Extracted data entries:
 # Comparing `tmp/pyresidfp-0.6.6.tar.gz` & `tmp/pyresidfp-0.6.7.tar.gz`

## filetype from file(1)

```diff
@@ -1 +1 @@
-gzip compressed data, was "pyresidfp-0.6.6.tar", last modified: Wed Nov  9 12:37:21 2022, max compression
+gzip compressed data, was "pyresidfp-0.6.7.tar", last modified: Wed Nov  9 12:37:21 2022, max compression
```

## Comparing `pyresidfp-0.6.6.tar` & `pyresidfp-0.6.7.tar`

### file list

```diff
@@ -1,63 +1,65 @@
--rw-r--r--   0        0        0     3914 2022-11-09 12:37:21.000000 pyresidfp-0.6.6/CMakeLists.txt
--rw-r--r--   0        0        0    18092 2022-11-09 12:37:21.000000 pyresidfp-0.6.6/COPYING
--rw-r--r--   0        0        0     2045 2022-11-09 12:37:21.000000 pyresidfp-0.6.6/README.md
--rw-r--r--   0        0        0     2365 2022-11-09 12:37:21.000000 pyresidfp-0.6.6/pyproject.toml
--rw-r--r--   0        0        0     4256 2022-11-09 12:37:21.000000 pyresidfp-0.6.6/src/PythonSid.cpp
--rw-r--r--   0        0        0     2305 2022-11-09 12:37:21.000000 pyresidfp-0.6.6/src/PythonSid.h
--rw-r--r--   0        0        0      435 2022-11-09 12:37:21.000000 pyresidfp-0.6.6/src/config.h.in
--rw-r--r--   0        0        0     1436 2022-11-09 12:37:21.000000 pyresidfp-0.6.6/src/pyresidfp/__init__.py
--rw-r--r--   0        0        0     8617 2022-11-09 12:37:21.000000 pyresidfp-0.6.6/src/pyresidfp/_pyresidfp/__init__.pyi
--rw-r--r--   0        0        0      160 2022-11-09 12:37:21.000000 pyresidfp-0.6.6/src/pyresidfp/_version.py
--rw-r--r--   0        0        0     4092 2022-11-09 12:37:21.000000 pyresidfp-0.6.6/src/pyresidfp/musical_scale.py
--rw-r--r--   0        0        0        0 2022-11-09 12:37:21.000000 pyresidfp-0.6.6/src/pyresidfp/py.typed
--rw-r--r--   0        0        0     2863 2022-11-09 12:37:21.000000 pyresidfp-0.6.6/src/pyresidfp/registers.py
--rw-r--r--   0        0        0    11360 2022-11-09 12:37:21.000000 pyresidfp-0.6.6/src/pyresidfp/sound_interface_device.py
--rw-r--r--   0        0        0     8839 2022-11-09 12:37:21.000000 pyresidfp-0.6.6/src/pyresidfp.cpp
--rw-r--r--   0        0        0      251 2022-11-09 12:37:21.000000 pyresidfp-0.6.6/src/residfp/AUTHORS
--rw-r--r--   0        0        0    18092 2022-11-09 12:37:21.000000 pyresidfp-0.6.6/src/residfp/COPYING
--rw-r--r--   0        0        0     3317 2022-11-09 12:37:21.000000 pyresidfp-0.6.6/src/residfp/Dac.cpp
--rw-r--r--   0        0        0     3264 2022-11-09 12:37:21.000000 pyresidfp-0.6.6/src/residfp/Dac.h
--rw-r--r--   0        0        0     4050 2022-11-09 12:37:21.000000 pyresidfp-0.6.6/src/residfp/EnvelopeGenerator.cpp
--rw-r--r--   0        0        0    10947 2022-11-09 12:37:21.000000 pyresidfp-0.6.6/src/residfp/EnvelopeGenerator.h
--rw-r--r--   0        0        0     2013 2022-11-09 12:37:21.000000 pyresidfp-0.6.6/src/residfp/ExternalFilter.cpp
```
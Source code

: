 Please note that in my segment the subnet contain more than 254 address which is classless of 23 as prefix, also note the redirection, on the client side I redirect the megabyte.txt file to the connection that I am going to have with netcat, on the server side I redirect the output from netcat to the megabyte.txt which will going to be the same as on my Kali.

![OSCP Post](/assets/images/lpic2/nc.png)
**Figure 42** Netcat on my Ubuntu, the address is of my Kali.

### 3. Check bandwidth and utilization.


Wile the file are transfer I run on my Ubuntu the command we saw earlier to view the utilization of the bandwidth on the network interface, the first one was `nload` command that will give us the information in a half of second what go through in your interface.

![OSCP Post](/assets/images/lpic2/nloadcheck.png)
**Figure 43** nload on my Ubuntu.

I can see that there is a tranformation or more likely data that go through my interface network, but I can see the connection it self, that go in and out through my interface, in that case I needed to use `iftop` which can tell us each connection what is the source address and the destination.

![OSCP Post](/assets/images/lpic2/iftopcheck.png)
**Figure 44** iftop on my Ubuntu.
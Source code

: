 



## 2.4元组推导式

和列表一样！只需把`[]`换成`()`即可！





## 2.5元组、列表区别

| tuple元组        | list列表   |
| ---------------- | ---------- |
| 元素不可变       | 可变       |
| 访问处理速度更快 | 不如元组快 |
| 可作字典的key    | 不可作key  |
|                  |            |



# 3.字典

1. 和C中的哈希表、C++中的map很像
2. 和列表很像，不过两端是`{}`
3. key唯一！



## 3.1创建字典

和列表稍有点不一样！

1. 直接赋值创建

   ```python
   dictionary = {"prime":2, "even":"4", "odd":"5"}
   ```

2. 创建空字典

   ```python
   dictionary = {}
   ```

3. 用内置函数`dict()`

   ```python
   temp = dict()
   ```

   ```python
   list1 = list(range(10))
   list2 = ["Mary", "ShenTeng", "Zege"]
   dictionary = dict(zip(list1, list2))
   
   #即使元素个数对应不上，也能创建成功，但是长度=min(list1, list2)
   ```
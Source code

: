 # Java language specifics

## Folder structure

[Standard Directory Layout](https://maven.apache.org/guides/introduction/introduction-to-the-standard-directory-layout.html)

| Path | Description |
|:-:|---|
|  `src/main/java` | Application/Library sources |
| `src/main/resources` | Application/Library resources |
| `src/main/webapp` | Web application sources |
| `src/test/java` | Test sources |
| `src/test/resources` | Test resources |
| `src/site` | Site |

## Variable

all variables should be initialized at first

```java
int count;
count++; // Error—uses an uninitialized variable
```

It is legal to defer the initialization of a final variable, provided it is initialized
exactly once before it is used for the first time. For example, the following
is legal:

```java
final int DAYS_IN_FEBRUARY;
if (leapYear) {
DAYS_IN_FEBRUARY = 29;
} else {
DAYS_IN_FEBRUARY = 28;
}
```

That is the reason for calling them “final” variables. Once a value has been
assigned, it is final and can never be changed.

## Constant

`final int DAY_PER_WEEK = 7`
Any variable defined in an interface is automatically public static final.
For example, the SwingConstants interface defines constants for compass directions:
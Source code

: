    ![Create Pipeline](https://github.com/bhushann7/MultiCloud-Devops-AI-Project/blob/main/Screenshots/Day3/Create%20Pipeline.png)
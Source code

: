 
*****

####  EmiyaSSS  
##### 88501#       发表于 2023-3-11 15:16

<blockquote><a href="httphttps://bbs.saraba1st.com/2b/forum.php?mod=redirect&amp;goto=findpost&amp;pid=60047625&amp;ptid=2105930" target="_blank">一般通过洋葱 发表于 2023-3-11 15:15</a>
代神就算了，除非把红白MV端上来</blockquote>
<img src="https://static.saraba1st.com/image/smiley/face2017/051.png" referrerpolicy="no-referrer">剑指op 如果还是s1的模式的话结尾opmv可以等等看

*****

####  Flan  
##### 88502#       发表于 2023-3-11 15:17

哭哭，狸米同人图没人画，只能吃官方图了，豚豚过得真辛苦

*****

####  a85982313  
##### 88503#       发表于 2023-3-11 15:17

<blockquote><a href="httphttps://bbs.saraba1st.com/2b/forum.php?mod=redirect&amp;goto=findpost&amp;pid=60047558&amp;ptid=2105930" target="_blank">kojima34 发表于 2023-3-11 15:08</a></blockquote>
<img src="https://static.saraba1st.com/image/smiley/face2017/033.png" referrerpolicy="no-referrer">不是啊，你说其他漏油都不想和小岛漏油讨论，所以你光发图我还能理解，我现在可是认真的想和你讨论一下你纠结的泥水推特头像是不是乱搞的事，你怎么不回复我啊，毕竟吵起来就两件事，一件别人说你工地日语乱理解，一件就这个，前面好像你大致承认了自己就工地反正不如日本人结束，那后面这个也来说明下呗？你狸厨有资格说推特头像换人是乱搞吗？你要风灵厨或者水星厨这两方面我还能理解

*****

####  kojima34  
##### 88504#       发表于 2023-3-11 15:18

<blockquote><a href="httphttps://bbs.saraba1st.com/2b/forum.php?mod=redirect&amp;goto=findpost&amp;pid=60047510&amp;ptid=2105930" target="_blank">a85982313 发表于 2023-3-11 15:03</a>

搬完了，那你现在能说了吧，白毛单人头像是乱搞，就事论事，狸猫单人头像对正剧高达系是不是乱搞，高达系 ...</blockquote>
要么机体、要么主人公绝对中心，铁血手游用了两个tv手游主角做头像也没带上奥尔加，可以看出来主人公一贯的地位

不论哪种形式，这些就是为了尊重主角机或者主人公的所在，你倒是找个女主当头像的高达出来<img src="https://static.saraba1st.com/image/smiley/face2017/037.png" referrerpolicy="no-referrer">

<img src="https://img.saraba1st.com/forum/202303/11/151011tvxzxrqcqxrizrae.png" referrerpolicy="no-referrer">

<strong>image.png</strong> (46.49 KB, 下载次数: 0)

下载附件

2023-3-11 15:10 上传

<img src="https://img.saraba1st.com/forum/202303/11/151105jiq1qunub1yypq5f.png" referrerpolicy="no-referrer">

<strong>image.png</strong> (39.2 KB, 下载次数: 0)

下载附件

* Aim of the task *
Would you copy out exactly the lines above that start at the one containing "all variables should be initialized at first" and end at the one containing "For example, the SwingConstants", inclusive?

* Answer box *
all variables should be initialized at first

```java
int count;
count++; // Error—uses an uninitialized variable
```

It is legal to defer the initialization of a final variable, provided it is initialized
exactly once before it is used for the first time. For example, the following
is legal:

```java
final int DAYS_IN_FEBRUARY;
if (leapYear) {
DAYS_IN_FEBRUARY = 29;
} else {
DAYS_IN_FEBRUARY = 28;
}
```

That is the reason for calling them “final” variables. Once a value has been
assigned, it is final and can never be changed.

## Constant

`final int DAY_PER_WEEK = 7`
Any variable defined in an interface is automatically public static final.
For example, the SwingConstants interface defines constants for compass directions:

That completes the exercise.